Lines from the one containing "- **EcoIndex** : Audit d'écoconception" through the last one in the data below: write them out word for word, and only them.

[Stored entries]
::::::

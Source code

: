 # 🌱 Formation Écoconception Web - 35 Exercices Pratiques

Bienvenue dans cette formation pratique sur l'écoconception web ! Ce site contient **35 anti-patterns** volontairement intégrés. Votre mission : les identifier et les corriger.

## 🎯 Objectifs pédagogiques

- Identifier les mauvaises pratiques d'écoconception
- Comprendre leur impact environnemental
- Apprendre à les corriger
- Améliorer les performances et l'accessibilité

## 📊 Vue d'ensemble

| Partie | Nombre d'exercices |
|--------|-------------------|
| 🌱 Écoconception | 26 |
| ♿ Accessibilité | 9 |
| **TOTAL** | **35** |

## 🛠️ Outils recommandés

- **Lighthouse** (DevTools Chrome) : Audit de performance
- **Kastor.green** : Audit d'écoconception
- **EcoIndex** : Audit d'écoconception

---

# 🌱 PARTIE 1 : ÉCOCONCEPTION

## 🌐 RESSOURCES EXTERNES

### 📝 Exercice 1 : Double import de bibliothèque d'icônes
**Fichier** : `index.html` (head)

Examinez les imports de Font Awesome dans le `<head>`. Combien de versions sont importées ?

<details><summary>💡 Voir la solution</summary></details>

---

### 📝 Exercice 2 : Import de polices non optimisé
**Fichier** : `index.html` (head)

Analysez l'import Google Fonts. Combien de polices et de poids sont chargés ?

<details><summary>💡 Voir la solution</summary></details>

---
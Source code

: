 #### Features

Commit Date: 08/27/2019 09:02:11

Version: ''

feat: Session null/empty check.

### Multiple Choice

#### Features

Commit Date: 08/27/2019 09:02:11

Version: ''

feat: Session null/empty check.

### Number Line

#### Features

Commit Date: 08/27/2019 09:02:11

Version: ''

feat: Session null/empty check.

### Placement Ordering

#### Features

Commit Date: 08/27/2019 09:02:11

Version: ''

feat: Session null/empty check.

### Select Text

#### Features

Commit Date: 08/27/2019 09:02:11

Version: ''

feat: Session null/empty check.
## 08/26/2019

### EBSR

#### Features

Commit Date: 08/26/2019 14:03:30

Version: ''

::::::

* **WRITTEN RESPONSE**
- **EcoIndex** : Audit d'écoconception

---

# 🌱 PARTIE 1 : ÉCOCONCEPTION

## 🌐 RESSOURCES EXTERNES

### 📝 Exercice 1 : Double import de bibliothèque d'icônes
**Fichier** : `index.html` (head)

Examinez les imports de Font Awesome dans le `<head>`. Combien de versions sont importées ?

<details><summary>💡 Voir la solution</summary></details>

---

### 📝 Exercice 2 : Import de polices non optimisé
**Fichier** : `index.html` (head)

Analysez l'import Google Fonts. Combien de polices et de poids sont chargés ?

<details><summary>💡 Voir la solution</summary></details>

---
Source code

: #### Features

Commit Date: 08/27/2019 09:02:11

Version: ''

feat: Session null/empty check.

### Multiple Choice

#### Features

Commit Date: 08/27/2019 09:02:11

Version: ''

feat: Session null/empty check.

### Number Line

#### Features

Commit Date: 08/27/2019 09:02:11

Version: ''

feat: Session null/empty check.

### Placement Ordering

#### Features

Commit Date: 08/27/2019 09:02:11

Version: ''

feat: Session null/empty check.

### Select Text

#### Features

Commit Date: 08/27/2019 09:02:11

Version: ''

feat: Session null/empty check.
## 08/26/2019

### EBSR

#### Features

Commit Date: 08/26/2019 14:03:30

Version: ''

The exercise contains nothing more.